Воздух стал тяжелым, спертым, густым, как будто нас заперли в замкнутом пространстве. В норе. В кургане. В могиле.
– Кого коснулся Эрлькёниг, – задыхаясь, произнесла я. – Что вы имеете в виду? Вы разве его… вы встречали его?
Граф и графиня переглянулись.
– Не каждый из нас, – сказал он, качая головой. – Большинство из нас желали бы, чтобы мы были удостоены даров Подземного мира.
– Вы все время говорите о дарах, – сказала я. – Что это за дары?
– Связь с невидимыми течениями мира, разумеется, – ответил он, широко разведя руки и приветственно развернув ладони к нам. – Говорят, что величайшие художники, музыканты, философы, изобретатели и помешанные – заколдованные.

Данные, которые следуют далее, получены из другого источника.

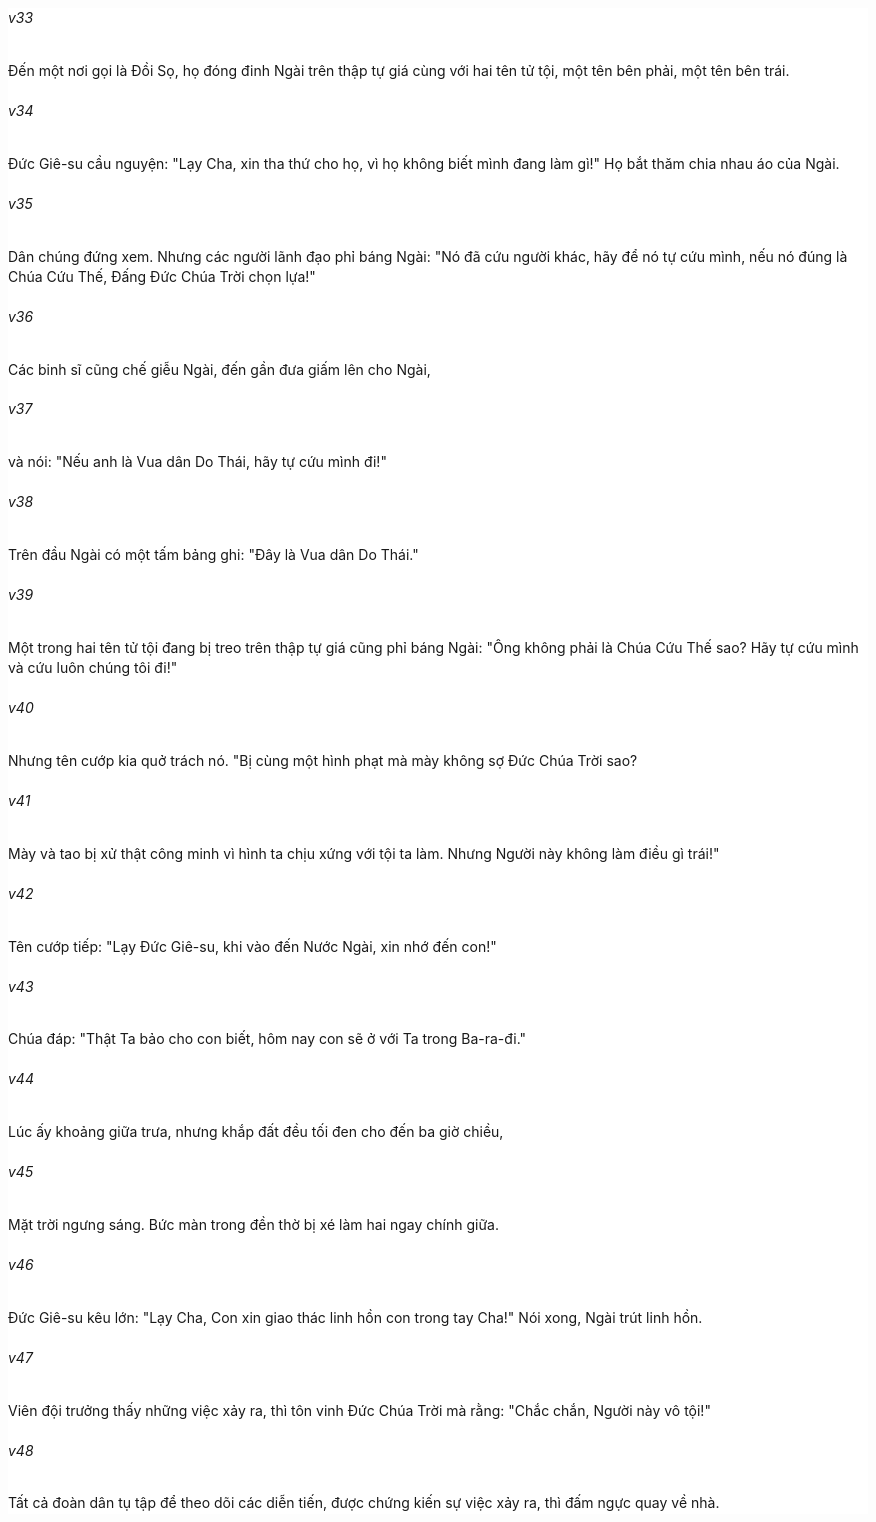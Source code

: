 ###### v33 
Đến một nơi gọi là Đồi Sọ, họ đóng đinh Ngài trên thập tự giá cùng với hai tên tử tội, một tên bên phải, một tên bên trái. 

###### v34 
Đức Giê-su cầu nguyện: "Lạy Cha, xin tha thứ cho họ, vì họ không biết mình đang làm gì!" Họ bắt thăm chia nhau áo của Ngài. 

###### v35 
Dân chúng đứng xem. Nhưng các người lãnh đạo phỉ báng Ngài: "Nó đã cứu người khác, hãy để nó tự cứu mình, nếu nó đúng là Chúa Cứu Thế, Đấng Đức Chúa Trời chọn lựa!" 

###### v36 
Các binh sĩ cũng chế giễu Ngài, đến gần đưa giấm lên cho Ngài, 

###### v37 
và nói: "Nếu anh là Vua dân Do Thái, hãy tự cứu mình đi!" 

###### v38 
Trên đầu Ngài có một tấm bảng ghi: "Đây là Vua dân Do Thái." 

###### v39 
Một trong hai tên tử tội đang bị treo trên thập tự giá cũng phỉ báng Ngài: "Ông không phải là Chúa Cứu Thế sao? Hãy tự cứu mình và cứu luôn chúng tôi đi!" 

###### v40 
Nhưng tên cướp kia quở trách nó. "Bị cùng một hình phạt mà mày không sợ Đức Chúa Trời sao? 

###### v41 
Mày và tao bị xử thật công minh vì hình ta chịu xứng với tội ta làm. Nhưng Người này không làm điều gì trái!" 

###### v42 
Tên cướp tiếp: "Lạy Đức Giê-su, khi vào đến Nước Ngài, xin nhớ đến con!" 

###### v43 
Chúa đáp: "Thật Ta bảo cho con biết, hôm nay con sẽ ở với Ta trong Ba-ra-đi." 

###### v44 
Lúc ấy khoảng giữa trưa, nhưng khắp đất đều tối đen cho đến ba giờ chiều, 

###### v45 
Mặt trời ngưng sáng. Bức màn trong đền thờ bị xé làm hai ngay chính giữa. 

###### v46 
Đức Giê-su kêu lớn: "Lạy Cha, Con xin giao thác linh hồn con trong tay Cha!" Nói xong, Ngài trút linh hồn. 

###### v47 
Viên đội trưởng thấy những việc xảy ra, thì tôn vinh Đức Chúa Trời mà rằng: "Chắc chắn, Người này vô tội!" 

###### v48 
Tất cả đoàn dân tụ tập để theo dõi các diễn tiến, được chứng kiến sự việc xảy ra, thì đấm ngực quay về nhà.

Заколдованные. Магда. Констанца. Я. Сломленные, прекрасные члены нашей семьи, стоящие одной ногой в Подземном, а другой ногой в верхнем мире. Способность пересекать границу между «здесь» и «там» перевернула их с ног на голову.
– Помешательство – это не дар, – злобно сказала я.

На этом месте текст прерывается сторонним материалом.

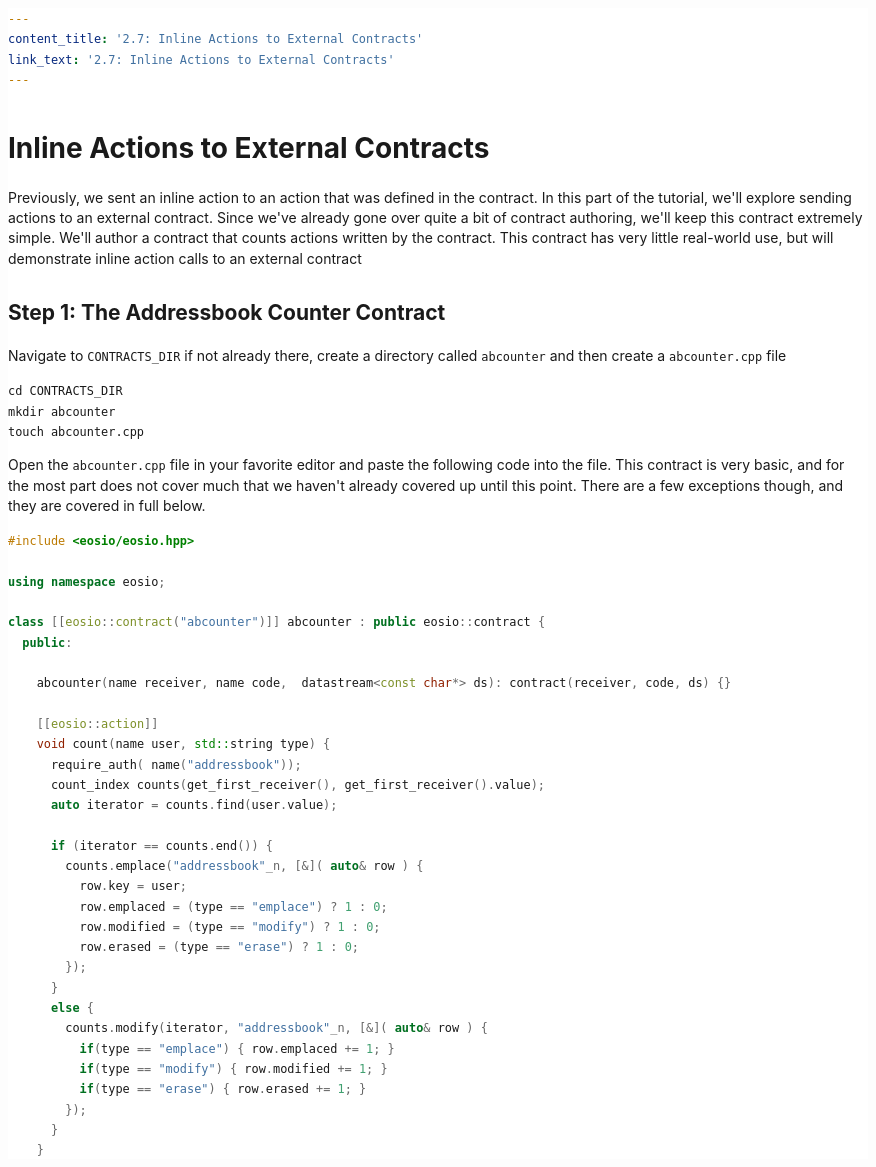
 ```yaml
---
content_title: '2.7: Inline Actions to External Contracts'
link_text: '2.7: Inline Actions to External Contracts'
---
```


# Inline Actions to External Contracts

Previously, we sent an inline action to an action that was defined in the contract. In this part of the tutorial, we'll explore sending actions to an external contract. Since we've already gone over quite a bit of contract authoring, we'll keep this contract extremely simple. We'll author a contract that counts actions written by the contract. This contract has very little real-world use, but will demonstrate inline action calls to an external contract

## Step 1: The Addressbook Counter Contract

Navigate to `CONTRACTS_DIR` if not already there, create a directory called `abcounter` and then create a `abcounter.cpp` file

```text
cd CONTRACTS_DIR
mkdir abcounter
touch abcounter.cpp
```

Open the `abcounter.cpp` file in your favorite editor and paste the following code into the file. This contract is very basic, and for the most part does not cover much that we haven't already covered up until this point. There are a few exceptions though, and they are covered in full below.

```cpp
#include <eosio/eosio.hpp>

using namespace eosio;

class [[eosio::contract("abcounter")]] abcounter : public eosio::contract {
  public:

    abcounter(name receiver, name code,  datastream<const char*> ds): contract(receiver, code, ds) {}

    [[eosio::action]]
    void count(name user, std::string type) {
      require_auth( name("addressbook"));
      count_index counts(get_first_receiver(), get_first_receiver().value);
      auto iterator = counts.find(user.value);

      if (iterator == counts.end()) {
        counts.emplace("addressbook"_n, [&]( auto& row ) {
          row.key = user;
          row.emplaced = (type == "emplace") ? 1 : 0;
          row.modified = (type == "modify") ? 1 : 0;
          row.erased = (type == "erase") ? 1 : 0;
        });
      }
      else {
        counts.modify(iterator, "addressbook"_n, [&]( auto& row ) {
          if(type == "emplace") { row.emplaced += 1; }
          if(type == "modify") { row.modified += 1; }
          if(type == "erase") { row.erased += 1; }
        });
      }
    }

```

– Но и не проклятье, – мягко возразил граф. – Помешательство – оно просто есть.
Графиня покачала головой, но украдкой даровала супругу едва уловимую, нежную улыбку. Я взглянула на брата, но Йозеф избегал смотреть мне в глаза. Вместо этого он смотрел на супругов Прохазка, и на его лице застыло выражение голода, желания и страсти, заострившее его черты и сделавшее его похожим на хищника.

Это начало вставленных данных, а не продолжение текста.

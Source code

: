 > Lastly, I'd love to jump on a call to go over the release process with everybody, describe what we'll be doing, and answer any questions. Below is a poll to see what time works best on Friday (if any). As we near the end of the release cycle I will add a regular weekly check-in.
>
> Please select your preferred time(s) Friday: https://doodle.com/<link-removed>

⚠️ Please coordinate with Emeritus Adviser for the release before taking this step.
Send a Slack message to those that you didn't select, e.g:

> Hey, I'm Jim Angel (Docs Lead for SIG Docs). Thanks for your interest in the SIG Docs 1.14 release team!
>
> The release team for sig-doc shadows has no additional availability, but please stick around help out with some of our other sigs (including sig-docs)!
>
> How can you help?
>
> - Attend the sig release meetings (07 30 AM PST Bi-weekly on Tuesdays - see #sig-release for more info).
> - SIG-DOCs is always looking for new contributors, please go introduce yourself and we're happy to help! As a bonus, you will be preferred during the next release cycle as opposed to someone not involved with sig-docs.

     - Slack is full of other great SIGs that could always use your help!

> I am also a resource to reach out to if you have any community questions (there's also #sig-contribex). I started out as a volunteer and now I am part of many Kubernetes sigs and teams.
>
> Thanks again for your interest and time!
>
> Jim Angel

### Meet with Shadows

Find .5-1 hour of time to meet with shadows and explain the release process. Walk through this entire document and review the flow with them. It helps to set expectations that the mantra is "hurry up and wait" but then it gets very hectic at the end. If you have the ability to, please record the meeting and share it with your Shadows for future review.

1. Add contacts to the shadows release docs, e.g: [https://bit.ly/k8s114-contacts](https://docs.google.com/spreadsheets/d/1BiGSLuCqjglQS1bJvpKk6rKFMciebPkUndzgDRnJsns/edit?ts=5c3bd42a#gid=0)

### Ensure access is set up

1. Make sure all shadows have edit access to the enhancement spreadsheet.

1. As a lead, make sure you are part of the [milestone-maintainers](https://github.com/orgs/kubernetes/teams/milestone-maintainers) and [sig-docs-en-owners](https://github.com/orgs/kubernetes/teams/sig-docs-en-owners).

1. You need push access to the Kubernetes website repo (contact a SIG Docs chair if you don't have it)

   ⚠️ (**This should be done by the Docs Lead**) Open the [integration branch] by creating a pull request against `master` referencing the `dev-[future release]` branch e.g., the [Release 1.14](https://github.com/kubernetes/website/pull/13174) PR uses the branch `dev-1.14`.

– Вы говорите, что мой дар – это звук, – сказала я графине. – Но так и не убедили меня в том, что он имеет хоть какое-то значение.
– Имеет, – сказала она, – поскольку вы единственная, кто способен говорить с самим Эрлькёнигом. Когда ваша музыка создает мост между мирами.
– Мост между мирами? Что это значит?
Прохазка снова переглянулись. Всего за пару сердцебиений между ними произошел немой разговор, начался и разрешился спор. Граф закрыл глаза, кивнул, после чего повернулся ко мне. Жесткое выражение его лица никак не сочеталось с мягкими, добродушными чертами.
– Это означает, фройляйн, – сказал он, – что вы единственная, кто может нас спасти.
– Спасти от чего? – спросила я.
– От конца света, – мрачно ответил он.